Thursday, November 30, 2023

Flashback, November 1963: Master Filmmaker Kurosawa Caps Crime-Thriller Quartet With ‘High and Low’

International audiences had become accustomed to daringly innovative cinematography and visual storytelling by Japanese writer-director Akira Kurosawa, even when he turned to foreign influences such as the American Western (The Seven Samurai), Dostoevsky (The Idiot), Shakespeare (Throne of Blood), Gorky (The Lower Depths) and Shakespeare (Throne of Blood) for his examinations of his own country’s psychology.

But with High and Low, which premiered in the U.S. 60 years ago this month (and, incidentally, in the week following the JFK assassination), this supremely influential figure in world cinema turned to a genre that had come particularly to fascinate him: the crime thriller, in this case based on the American pulp novel King’s Ransom, by Ed McBain.

Trust me, not every adaptation of one of McBain’s 87th Precinct novels works. As evidence, I submit two 1990’s TV movies in the long-running Columbo series, “Undercover" (based on Jigsaw) and “No Time to Die” (source: So Long As You Both Shall Live), by general agreement of fans of Peter Falk’s rumpled detective the nadir of the series—and the only two stories not written originally for the show.

But Kurosawa did not merely translate the setting of McBain’s police procedural from an American metropolis to Japan. 

By confining the accomplices in the kidnapping to the margins of the story, Kurosawa (who collaborated on the screenplay with Hideo Oguni, Eijiro Hisaita, and Ryuzo Kikushima) concentrated on the relationship between the crime’s ringleader and wealthy industrialist Kingo Gondo (played by Toshiro Mifune, paired with Kurosawa for the 15th and next to last time)—one with unexpected subtleties and class tensions.
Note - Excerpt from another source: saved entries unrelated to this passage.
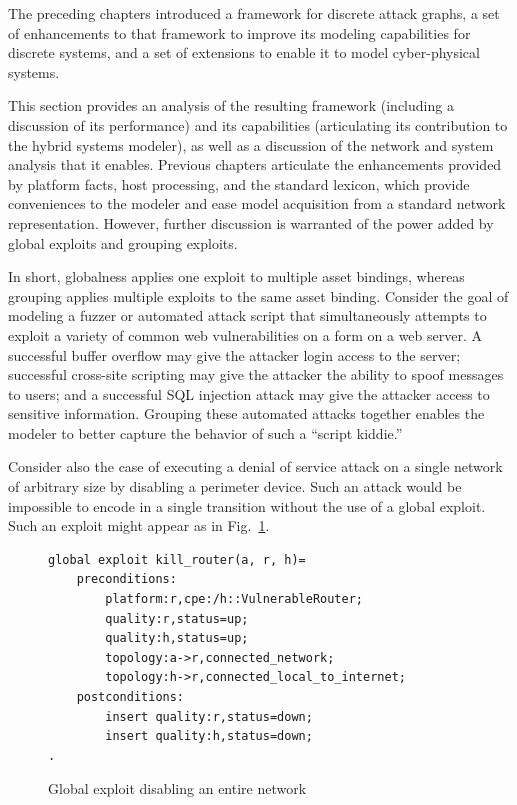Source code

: The preceding chapters introduced a framework for discrete attack graphs,
a set of enhancements to that framework to improve its modeling capabilities for
discrete systems, and a set of extensions to enable it to model cyber-physical
systems.

This section provides an analysis of the resulting framework (including
a discussion of its performance) and its capabilities (articulating its
contribution to the hybrid systems modeler), as well as a discussion of the
network and system analysis that it enables.
Previous chapters articulate the enhancements provided by platform
facts, host processing, and the standard lexicon, which provide conveniences
to the modeler and ease model acquisition from a standard network 
representation. However, further discussion is warranted of the power added
by global exploits and grouping exploits.

In short, globalness applies one exploit to multiple asset 
bindings, whereas grouping applies multiple exploits to the same asset binding.
Consider the goal of modeling a fuzzer or automated attack script that
simultaneously attempts to exploit a variety of common web vulnerabilities on
a form on a web server. A successful buffer overflow may give the attacker
login access to the server; successful cross-site scripting may give the
attacker the ability to spoof messages to users; and a successful SQL injection
attack may give the attacker access to sensitive information. Grouping these
automated attacks together enables the modeler to better capture the behavior
of such a ``script kiddie.''

Consider also the case of executing a denial of service attack on a single
network of arbitrary size by disabling a perimeter device. Such an attack would
be impossible to encode in a single transition without the use of a global
exploit. Such an exploit might appear as in Fig.~\ref{fig:network_dos_global}.

\begin{figure}
\begin{lstlisting}
global exploit kill_router(a, r, h)=
    preconditions:
        platform:r,cpe:/h::VulnerableRouter;
        quality:r,status=up;
        quality:h,status=up;
        topology:a->r,connected_network;
        topology:h->r,connected_local_to_internet;
    postconditions:
        insert quality:r,status=down;
        insert quality:h,status=down;
.
\end{lstlisting}
\caption{Global exploit disabling an entire network}
\label{fig:network_dos_global}
\end{figure}

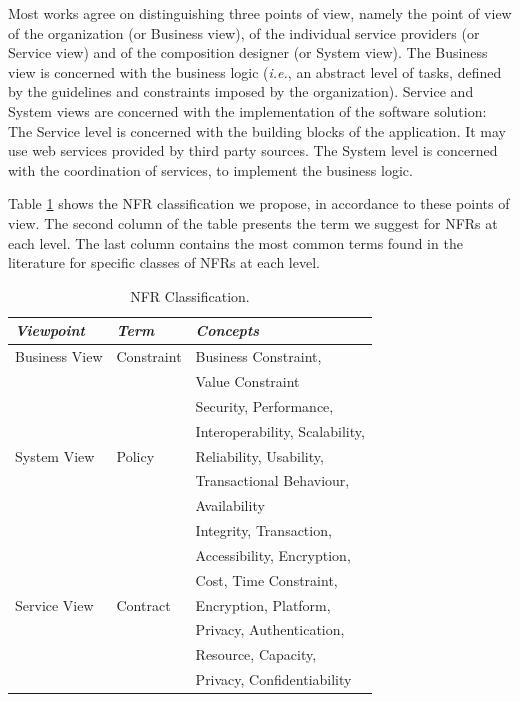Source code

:\documentclass{sig-alternate}
\begin{document}
Most works agree on distinguishing three points of view, namely the point of view of the organization (or Business view), of the individual service providers (or Service view) and of the composition designer (or System view).
The Business view is concerned with the business logic (\textit{i.e.}, an abstract level of tasks, defined by the guidelines and constraints imposed by the organization).
Service and System views are concerned with the implementation of the software solution: The Service level is concerned with the building blocks of the application.
It may use web services provided by third party sources.
The System level is concerned with the coordination of services, to implement the business logic.

 


Table \ref{tab:result04} shows the NFR classification we propose, in accordance to these points of view.
The second column of the table presents the term we suggest for NFRs at each level.
The last column contains the most common terms found in the literature for specific classes of NFRs at each level.

\begin{table}[ht!]
\centering
\small
\begin{tabular}{l|l|l}
  \hline 
  \hline
   \textbf{\textit{Viewpoint}} & \textbf{\textit{Term}} & \textbf{\textit{Concepts}}  
   \\
  \hline
  \hline   
  Business View & Constraint  & Business Constraint,    
 \\  
  &   & Value Constraint\\
   \hline    
 
   &  & Security, Performance,\\ 
   & & Interoperability, Scalability,\\
  System View & Policy & Reliability, Usability,\\
   & & Transactional Behaviour,\\
   & & Availability \\ 
   \hline
     &  & Integrity, Transaction,  \\
   &  & Accessibility, Encryption, \\
   &  & Cost, Time Constraint, \\
  Service View & Contract & Encryption, Platform, \\
   &  & Privacy, Authentication, \\
   &  & Resource, Capacity, \\
   &  & Privacy, Confidentiability 
   \\   \hline
  \hline  
\end{tabular}
\caption{NFR Classification.}
\label{tab:result04}
\end{table} 
\end{document}
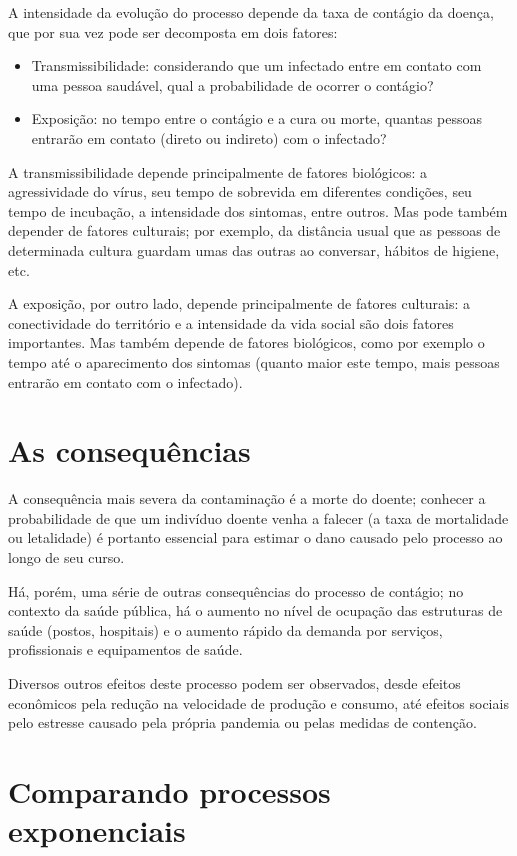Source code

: \documentclass[12pt]{extarticle}
\begin{document}
A intensidade da evolução do processo depende da taxa de contágio da doença, que por sua vez pode ser decomposta em dois fatores:

\begin{itemize}
\item {Transmissibilidade}: considerando que um infectado entre em contato com uma pessoa saudável, qual a probabilidade de ocorrer o contágio?
\item {Exposição}: no tempo entre o contágio e a cura ou morte, quantas pessoas entrarão em contato (direto ou indireto) com o infectado?
\end{itemize}

A transmissibilidade depende principalmente de fatores biológicos: a agressividade do vírus, seu tempo de sobrevida em diferentes condições, seu tempo de incubação, a intensidade dos sintomas, entre outros. Mas pode também depender de fatores culturais; por exemplo, da distância usual que as pessoas de determinada cultura guardam umas das outras ao conversar, hábitos de higiene, etc. 

A exposição, por outro lado, depende principalmente de fatores culturais: a conectividade do território e a intensidade da vida social são dois fatores importantes. Mas também depende de fatores biológicos, como por exemplo o tempo até o aparecimento dos sintomas (quanto maior este tempo, mais pessoas entrarão em contato com o infectado).

\section{As consequências}

A consequência mais severa da contaminação é a morte do doente; conhecer a probabilidade de que um indivíduo doente venha a falecer (a taxa de mortalidade ou letalidade) é portanto essencial para estimar o dano causado pelo processo ao longo de seu curso.

Há, porém, uma série de outras consequências do processo de contágio; no contexto da saúde pública, há o aumento no nível de ocupação das estruturas de saúde (postos, hospitais) e o aumento rápido da demanda por serviços, profissionais e equipamentos de saúde. 

Diversos outros efeitos deste processo podem ser observados, desde efeitos econômicos pela redução na velocidade de produção e consumo, até efeitos sociais pelo estresse causado pela própria pandemia ou pelas medidas de contenção.

\section{Comparando processos exponenciais}
\end{document}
Being most familiar with Kurosawa’s samurai films and historical epics, I was surprised to see how fluidly he handled a contemporary setting. But I may have been even more astonished to learn that High and Low represented his fourth venture into Japanese film noir, following Drunken Angel, Stray Dog, and The Bad Sleep Well.
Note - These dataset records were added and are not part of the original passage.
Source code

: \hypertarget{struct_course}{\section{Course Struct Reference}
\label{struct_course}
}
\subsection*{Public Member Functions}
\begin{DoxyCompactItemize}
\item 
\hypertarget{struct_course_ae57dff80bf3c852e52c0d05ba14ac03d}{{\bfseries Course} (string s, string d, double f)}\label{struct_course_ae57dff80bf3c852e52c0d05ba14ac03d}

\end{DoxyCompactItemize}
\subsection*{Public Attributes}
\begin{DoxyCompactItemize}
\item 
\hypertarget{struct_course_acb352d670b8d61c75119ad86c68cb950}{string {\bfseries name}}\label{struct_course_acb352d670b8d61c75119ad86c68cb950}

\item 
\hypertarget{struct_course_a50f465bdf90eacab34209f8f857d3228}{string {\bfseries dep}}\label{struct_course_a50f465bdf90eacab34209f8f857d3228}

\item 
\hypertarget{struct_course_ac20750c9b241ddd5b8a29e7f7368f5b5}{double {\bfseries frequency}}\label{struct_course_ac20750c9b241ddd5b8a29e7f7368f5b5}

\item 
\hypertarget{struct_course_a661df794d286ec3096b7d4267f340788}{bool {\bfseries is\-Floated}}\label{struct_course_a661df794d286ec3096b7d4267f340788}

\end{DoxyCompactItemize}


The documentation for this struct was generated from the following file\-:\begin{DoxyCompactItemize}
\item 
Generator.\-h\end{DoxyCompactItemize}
The environment of this film is far removed from the agrarian world of so many earlier Kurosawa films. By this point in the 1960s, Japan was achieving levels of consumer spending and financial sophistication unimaginable before World War II.

“In Japan, the society progressed through a rapid growth, which was an unnatural process,” Kurosawa remembered. “Daily life lost its natural course. To live, it became necessary to work beyond one's abilities. That's why instability among people has increased.”

In the script that Kurosawa helped fashion from the McBain novel, that “instability” gave rise to a kidnapping, reflecting a frightening national trend of the time. (Kurosawa himself had received kidnapping threats involving his own daughter, Kazuko Kurosawa).

Gondo, a hard-charging footwear tycoon, not only faces a blackmail demand that could bankrupt him—just when he needs the money to fend off an internal coup—but won’t even be paying for his own family member, as the kidnapper has mistakenly snatched the son of Gondo’s chauffeur.

The planned ransom exchange on a bullet train is one of Kurosawa’s most exciting sequences, brisk with motion. But scenes set in Gondo’s home, though stationary, work equally well, as Kurosawa focuses on the tension engulfing Mifune, a normally forceful actor here required to register his emotions with greater restraint.

Over the years, I had come to admire such Kurosawa gems as Rashomon, The Hidden Fortress, Yojimbo, and, of course, The Seven Samurai. But I was pleasantly surprised by his change of pace in High and Low

It was the highest-grossing film in Japan in the year of its release, and with its powerful energy and deep moral seriousness, it also happens to be an uncommonly thoughtful thriller.